◆ AIM OF THE TASK:
Transcribe only what runs from the line including "- HIS.PA.AC.PI.PS.DTO" through the last line of the entries, exactly as it appears.

Dataset items
-------------------------
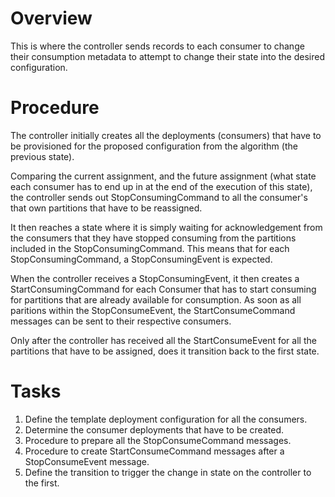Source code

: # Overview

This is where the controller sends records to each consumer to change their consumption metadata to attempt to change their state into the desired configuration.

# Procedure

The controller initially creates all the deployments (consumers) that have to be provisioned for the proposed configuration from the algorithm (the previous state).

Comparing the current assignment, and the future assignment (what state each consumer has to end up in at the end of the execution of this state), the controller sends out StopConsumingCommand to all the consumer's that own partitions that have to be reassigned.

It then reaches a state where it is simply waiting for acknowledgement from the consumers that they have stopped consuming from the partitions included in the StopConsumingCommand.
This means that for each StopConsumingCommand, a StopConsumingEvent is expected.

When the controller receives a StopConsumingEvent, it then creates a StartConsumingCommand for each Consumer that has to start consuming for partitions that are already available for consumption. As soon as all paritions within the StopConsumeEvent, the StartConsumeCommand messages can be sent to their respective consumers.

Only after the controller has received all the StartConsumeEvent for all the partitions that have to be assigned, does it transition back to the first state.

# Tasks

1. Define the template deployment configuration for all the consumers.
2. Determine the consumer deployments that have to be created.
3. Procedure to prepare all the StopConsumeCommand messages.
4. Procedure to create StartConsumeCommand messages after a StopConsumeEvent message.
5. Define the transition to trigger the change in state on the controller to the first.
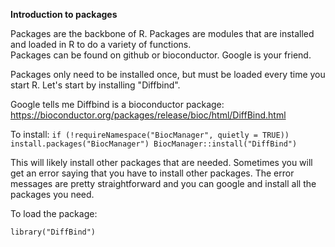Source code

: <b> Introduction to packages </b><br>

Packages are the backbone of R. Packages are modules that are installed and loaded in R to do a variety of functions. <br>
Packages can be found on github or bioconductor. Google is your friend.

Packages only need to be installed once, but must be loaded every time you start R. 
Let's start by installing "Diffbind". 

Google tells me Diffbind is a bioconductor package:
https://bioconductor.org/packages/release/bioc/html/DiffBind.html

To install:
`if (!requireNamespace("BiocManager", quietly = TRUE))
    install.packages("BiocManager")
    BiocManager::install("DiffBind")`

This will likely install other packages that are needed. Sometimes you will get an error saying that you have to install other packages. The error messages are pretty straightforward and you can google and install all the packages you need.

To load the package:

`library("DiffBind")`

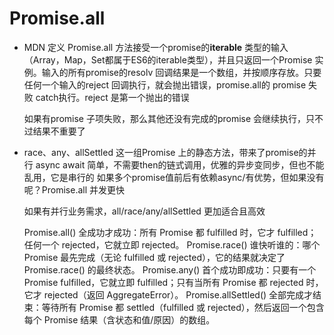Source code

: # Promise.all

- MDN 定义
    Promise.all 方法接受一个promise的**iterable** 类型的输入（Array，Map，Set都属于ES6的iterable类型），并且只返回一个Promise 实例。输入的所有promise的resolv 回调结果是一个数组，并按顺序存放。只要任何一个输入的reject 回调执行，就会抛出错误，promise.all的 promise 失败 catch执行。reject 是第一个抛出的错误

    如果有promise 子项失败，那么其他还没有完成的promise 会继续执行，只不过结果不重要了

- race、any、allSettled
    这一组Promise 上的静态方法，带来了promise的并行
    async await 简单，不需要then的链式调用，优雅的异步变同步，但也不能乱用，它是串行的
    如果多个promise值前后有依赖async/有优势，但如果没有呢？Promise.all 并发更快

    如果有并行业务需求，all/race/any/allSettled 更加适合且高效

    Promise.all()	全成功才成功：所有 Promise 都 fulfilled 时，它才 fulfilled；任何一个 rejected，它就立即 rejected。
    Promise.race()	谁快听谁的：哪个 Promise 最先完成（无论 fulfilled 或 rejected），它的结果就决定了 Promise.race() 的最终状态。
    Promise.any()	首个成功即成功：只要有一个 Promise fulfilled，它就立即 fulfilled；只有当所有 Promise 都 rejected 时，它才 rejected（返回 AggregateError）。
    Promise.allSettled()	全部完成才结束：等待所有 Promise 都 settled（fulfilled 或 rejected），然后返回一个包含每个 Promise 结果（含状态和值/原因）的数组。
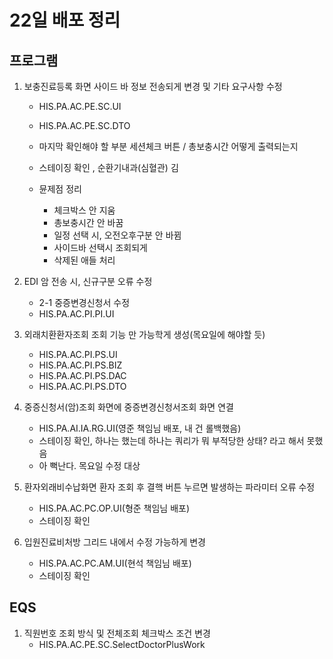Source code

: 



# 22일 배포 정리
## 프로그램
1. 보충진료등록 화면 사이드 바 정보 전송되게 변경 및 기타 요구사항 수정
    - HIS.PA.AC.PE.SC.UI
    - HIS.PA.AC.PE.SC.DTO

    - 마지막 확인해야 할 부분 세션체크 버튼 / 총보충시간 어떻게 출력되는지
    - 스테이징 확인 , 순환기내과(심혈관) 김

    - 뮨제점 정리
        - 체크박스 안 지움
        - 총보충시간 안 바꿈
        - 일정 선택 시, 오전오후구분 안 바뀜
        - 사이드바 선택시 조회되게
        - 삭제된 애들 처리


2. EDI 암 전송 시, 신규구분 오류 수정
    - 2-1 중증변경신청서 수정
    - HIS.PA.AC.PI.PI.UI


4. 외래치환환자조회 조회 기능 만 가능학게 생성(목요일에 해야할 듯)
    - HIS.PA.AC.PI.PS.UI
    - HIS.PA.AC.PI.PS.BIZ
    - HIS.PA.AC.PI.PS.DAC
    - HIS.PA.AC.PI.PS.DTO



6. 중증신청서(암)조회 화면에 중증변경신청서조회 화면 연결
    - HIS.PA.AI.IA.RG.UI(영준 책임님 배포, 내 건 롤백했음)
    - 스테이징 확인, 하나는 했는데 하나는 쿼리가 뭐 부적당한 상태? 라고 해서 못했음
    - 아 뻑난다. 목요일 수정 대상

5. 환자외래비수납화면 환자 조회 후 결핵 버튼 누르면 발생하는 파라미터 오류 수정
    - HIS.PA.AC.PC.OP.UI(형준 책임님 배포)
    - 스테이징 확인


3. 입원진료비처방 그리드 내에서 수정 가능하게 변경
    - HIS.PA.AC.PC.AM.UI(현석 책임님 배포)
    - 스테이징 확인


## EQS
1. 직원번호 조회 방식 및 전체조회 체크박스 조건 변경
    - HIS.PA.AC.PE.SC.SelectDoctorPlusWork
-------------------------
◆ WORKED SOLUTION:
    - HIS.PA.AC.PI.PS.DTO



6. 중증신청서(암)조회 화면에 중증변경신청서조회 화면 연결
    - HIS.PA.AI.IA.RG.UI(영준 책임님 배포, 내 건 롤백했음)
    - 스테이징 확인, 하나는 했는데 하나는 쿼리가 뭐 부적당한 상태? 라고 해서 못했음
    - 아 뻑난다. 목요일 수정 대상

5. 환자외래비수납화면 환자 조회 후 결핵 버튼 누르면 발생하는 파라미터 오류 수정
    - HIS.PA.AC.PC.OP.UI(형준 책임님 배포)
    - 스테이징 확인


3. 입원진료비처방 그리드 내에서 수정 가능하게 변경
    - HIS.PA.AC.PC.AM.UI(현석 책임님 배포)
    - 스테이징 확인


## EQS
1. 직원번호 조회 방식 및 전체조회 체크박스 조건 변경
    - HIS.PA.AC.PE.SC.SelectDoctorPlusWork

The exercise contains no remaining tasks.